AVG’s Chrome Extension Security Flaw Left Millions At Risk

A vulnerability that was discovered is a “Trivial universal” XSS in the navigate API that can let websites execute scripts in any other territories. A litany of user complaints have erupted in recent years, most of which say the same things: AVG’s supplementary software – Web TuneUp, SafeSearch, and the like – are security disasters and rampantly disliked.

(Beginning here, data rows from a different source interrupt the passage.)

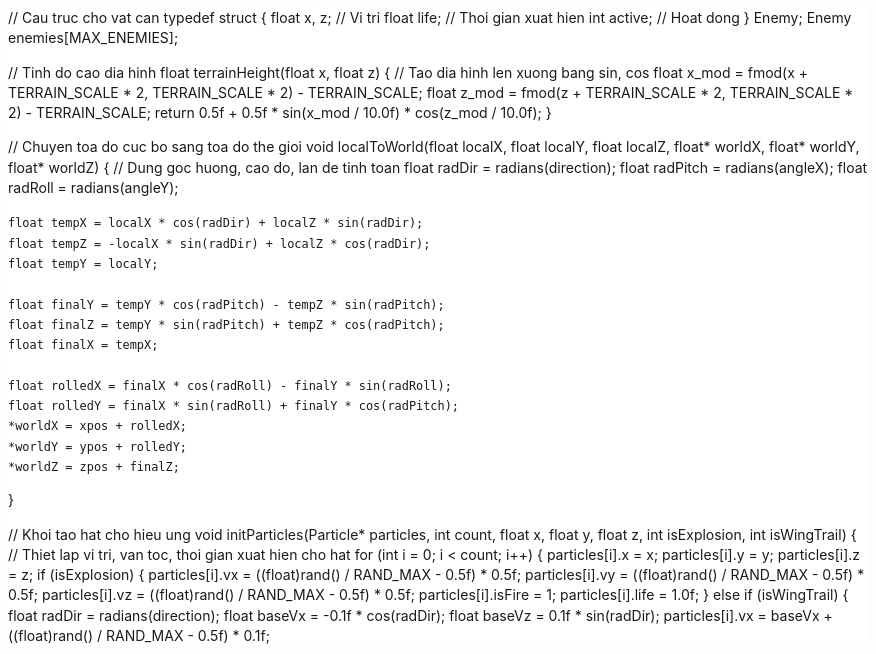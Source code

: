 // Cau truc cho vat can
typedef struct
{
    float x, z; // Vi tri
    float life; // Thoi gian xuat hien
    int active; // Hoat dong
} Enemy;
Enemy enemies[MAX_ENEMIES];

// Tinh do cao dia hinh
float terrainHeight(float x, float z)
{
    // Tao dia hinh len xuong bang sin, cos
    float x_mod = fmod(x + TERRAIN_SCALE * 2, TERRAIN_SCALE * 2) - TERRAIN_SCALE;
    float z_mod = fmod(z + TERRAIN_SCALE * 2, TERRAIN_SCALE * 2) - TERRAIN_SCALE;
    return 0.5f + 0.5f * sin(x_mod / 10.0f) * cos(z_mod / 10.0f);
}

// Chuyen toa do cuc bo sang toa do the gioi
void localToWorld(float localX, float localY, float localZ, float* worldX, float* worldY, float* worldZ)
{
    // Dung goc huong, cao do, lan de tinh toan
    float radDir = radians(direction);
    float radPitch = radians(angleX);
    float radRoll = radians(angleY);

    float tempX = localX * cos(radDir) + localZ * sin(radDir);
    float tempZ = -localX * sin(radDir) + localZ * cos(radDir);
    float tempY = localY;

    float finalY = tempY * cos(radPitch) - tempZ * sin(radPitch);
    float finalZ = tempY * sin(radPitch) + tempZ * cos(radPitch);
    float finalX = tempX;

    float rolledX = finalX * cos(radRoll) - finalY * sin(radRoll);
    float rolledY = finalX * sin(radRoll) + finalY * cos(radPitch);
    *worldX = xpos + rolledX;
    *worldY = ypos + rolledY;
    *worldZ = zpos + finalZ;
}

// Khoi tao hat cho hieu ung
void initParticles(Particle* particles, int count, float x, float y, float z, int isExplosion, int isWingTrail)
{
    // Thiet lap vi tri, van toc, thoi gian xuat hien cho hat
    for (int i = 0; i < count; i++)
    {
        particles[i].x = x;
        particles[i].y = y;
        particles[i].z = z;
        if (isExplosion)
        {
            particles[i].vx = ((float)rand() / RAND_MAX - 0.5f) * 0.5f;
            particles[i].vy = ((float)rand() / RAND_MAX - 0.5f) * 0.5f;
            particles[i].vz = ((float)rand() / RAND_MAX - 0.5f) * 0.5f;
            particles[i].isFire = 1;
            particles[i].life = 1.0f;
        }
        else if (isWingTrail)
        {
            float radDir = radians(direction);
            float baseVx = -0.1f * cos(radDir);
            float baseVz = 0.1f * sin(radDir);
            particles[i].vx = baseVx + ((float)rand() / RAND_MAX - 0.5f) * 0.1f;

Ormandy said that he has contacted AVG regarding the issue by sending what he describes as an angry email.

AVG responded with a fix several days later but it was rejected as it did not resolve the issue completely. Given the company’s track record, users might be better off steering clear of any extensions that it has to offer. It would mean that attackers would access to data stored on other websites, such as Gmail, Yahoo, banking websites.

The Google researcher’s verdict was damning: “I’m really not thrilled about this trash being installed for Chrome users… your security software is disabling web security for 9 million Chrome users, apparently so that you can hijack search settings and the new tab page”.

According to Ormandy, the extension leaked “browsing history and other personal data to the internet”.

It would be interesting to see how beneficial, or not, all those security software extensions are that get installed alongside antivirus software. Looks like they need to get Google’s trust back up. If you haven’t updated already, then perhaps you should. In the meantime, Google blocked AVG’s ability to carry out inline installations of this extension. AVG deliberately set the extension up to bypass this vetting, apparently to give it the option of changing the user’s search settings and the page that appears when they open a new tab. “The extension is so badly broken that I’m not sure whether I should be reporting it to you as a vulnerability, or asking the extension abuse team to investigate if it’s a PuP”.

But earlier this month, Google’s security team spotted that it was overriding safety features built into the search firm’s Chrome browser.

“We thank the Google Security Research Team for making us aware of the vulnerability with the Web TuneUp optional Chrome extension”, AVG said in a statement. This means that users daft enough to want to install the extension have to go to the Chrome Web Store and trigger the download with a click.